O trabalho de Edu Marin parte dos painéis e demais mobiliários e equipamentos expositivos disponíveis na Sala Tarsila do Amaral, alguns dos quais são retirados, outros, descascados, revelando suas estruturas internas, e outros, ainda, transformados em outros objetos – como uma arquibancada que, de dentro da sala, observa os passantes do CCSP. A obra do artista se mistura à expografia da mostra, ordenando, também, os demais trabalhos ali exibidos.
Da artista carioca Márcia X, a curadoria selecionou a instalação “Desenhando com terços”, que recobre parte do piso da sala com terços, que formam desenhos, e por fotogramas desses terços realizados em vida pela artista; além dessa obra, a mostra propõe uma maneira de exibir a performance “Pancake”, trazendo, para a exposição, um vídeo de uma de suas apresentações e os objetos que dela restaram junto ao Arquivo X, do MAM-RJ, bem como os demais materiais que a artista utilizava na performance trabalho: ponteira, martelo, sacos de confeitos colorido e latas de leite condensado.
Barbara Wagner e Benjamin de Burca trazem três dípticos fotográficos do trabalho “Swinguerra” (2019), conhecidos por pesquisarem as complexas relações entre manifestações culturais populares, identidade, corpo e gênero.

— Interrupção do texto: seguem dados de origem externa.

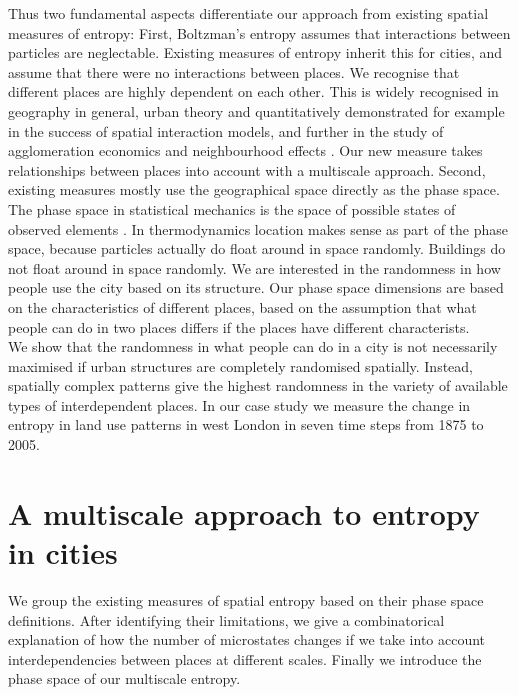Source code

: \documentclass[fleqn,10pt]{wlscirep}
\begin{document}
Thus two fundamental aspects differentiate our approach from existing spatial measures of entropy:
First, Boltzman's entropy assumes that interactions between particles are neglectable. Existing measures of entropy inherit this for cities, and assume that there were no interactions between places. We recognise that different places are highly dependent on each other. This is widely recognised in geography in general\cite{Tobler1970}, urban theory\cite{Jane,NotATree} and quantitatively demonstrated for example in the success of spatial interaction models\cite{WilsonFamily,SpatialInteraction1,GisModels,WilsonSIMretail}, and further in the study of agglomeration economics \cite{agglomerationEconomics} and neighbourhood effects \cite{neighbourhoodeffects}. Our new measure takes relationships between places into account with a multiscale approach.\newline
Second, existing measures mostly use the geographical space directly as the phase space. The phase space in statistical mechanics is the space of possible states of observed elements \cite{GeneralPropertiesOfEntropy}. In thermodynamics location makes sense as part of the phase space, because particles actually do float around in space randomly. Buildings do not float around in space randomly. We are interested in the randomness in how people use the city based on its structure. Our phase space dimensions are based on the characteristics of different places, based on the assumption that what people can do in two places differs if the places have different characterists.\\

We show that the randomness in what people can do in a city is not necessarily maximised if urban structures are completely randomised spatially. Instead, spatially complex patterns give the highest randomness in the variety of available types of interdependent places. In our case study we measure the change in entropy in land use patterns in west London in seven time steps from 1875 to 2005.


\section*{A multiscale approach to entropy in cities}
We group the existing measures of spatial entropy based on their phase space definitions. After identifying their limitations, we give a combinatorical explanation of how the number of microstates changes if we take into account interdependencies between places at different scales. Finally we introduce the phase space of our multiscale entropy.  
\end{document}
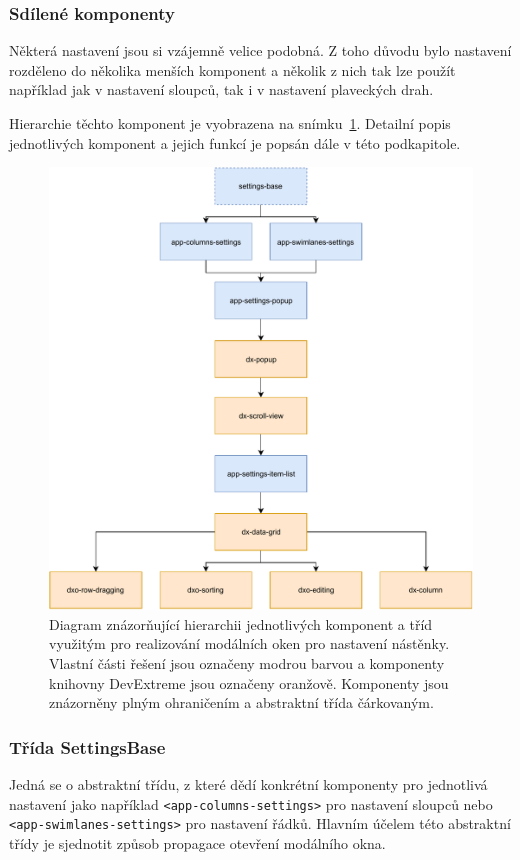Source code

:\subsubsection*{Sdílené komponenty}
Některá nastavení jsou si vzájemně velice podobná. Z toho důvodu bylo nastavení rozděleno do několika menších komponent a několik z nich tak lze použít například jak v nastavení sloupců, tak i v nastavení plaveckých drah.

Hierarchie těchto komponent je vyobrazena na snímku~\ref{img:settings-dia}. Detailní popis jednotlivých komponent a jejich funkcí je popsán dále v této podkapitole.

\begin{figure}[H]
	\centering
	\label{img:settings-dia}
	\includegraphics[width=\textwidth]{obrazky-figures/settings-diagram.pdf}
	\caption{Diagram znázorňující hierarchii jednotlivých komponent a tříd využitým pro realizování modálních oken pro nastavení nástěnky. Vlastní části řešení jsou označeny modrou barvou a komponenty knihovny DevExtreme jsou označeny oranžově. Komponenty jsou znázorněny plným ohraničením a abstraktní třída čárkovaným.}
\end{figure}


\subsubsection*{Třída SettingsBase}
Jedná se o abstraktní třídu, z které dědí konkrétní komponenty pro jednotlivá nastavení jako například \texttt{<app-columns-settings>} pro nastavení sloupců nebo  \texttt{<app-swimlanes-settings>} pro nastavení řádků. Hlavním účelem této abstraktní třídy je sjednotit způsob propagace otevření modálního okna.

Trata-se de parte do trabalho que ocupa o pavilhão brasileiro Bienal de Veneza, elaborando em vídeo e fotografias a constituição de uma cultura urbana nova, na qual música, dança, narrativa e estilo misturam-se.
Registros fotográficos do cotidiano do galpão da Beija-Flor, feitos pelo fotógrafo Valtemir Miranda, também acompanham as obras dos artistas contemporâneos nessa curadoria, mostrando fotografias suas relativas à preparação do desfile de 1989.
A curadoria selecionou, ainda, como um último núcleo de trabalhos pontuais, que costuram alguns sentidos da mostra, o poema visual “Lixo Luxo”, do poeta e artista visual Augusto de Campos, a obra “Bâtiment, de João Simões, e “ParaNelson (Sei que é doloroso um palhaço)”, de Nuno Ramos, de 2004.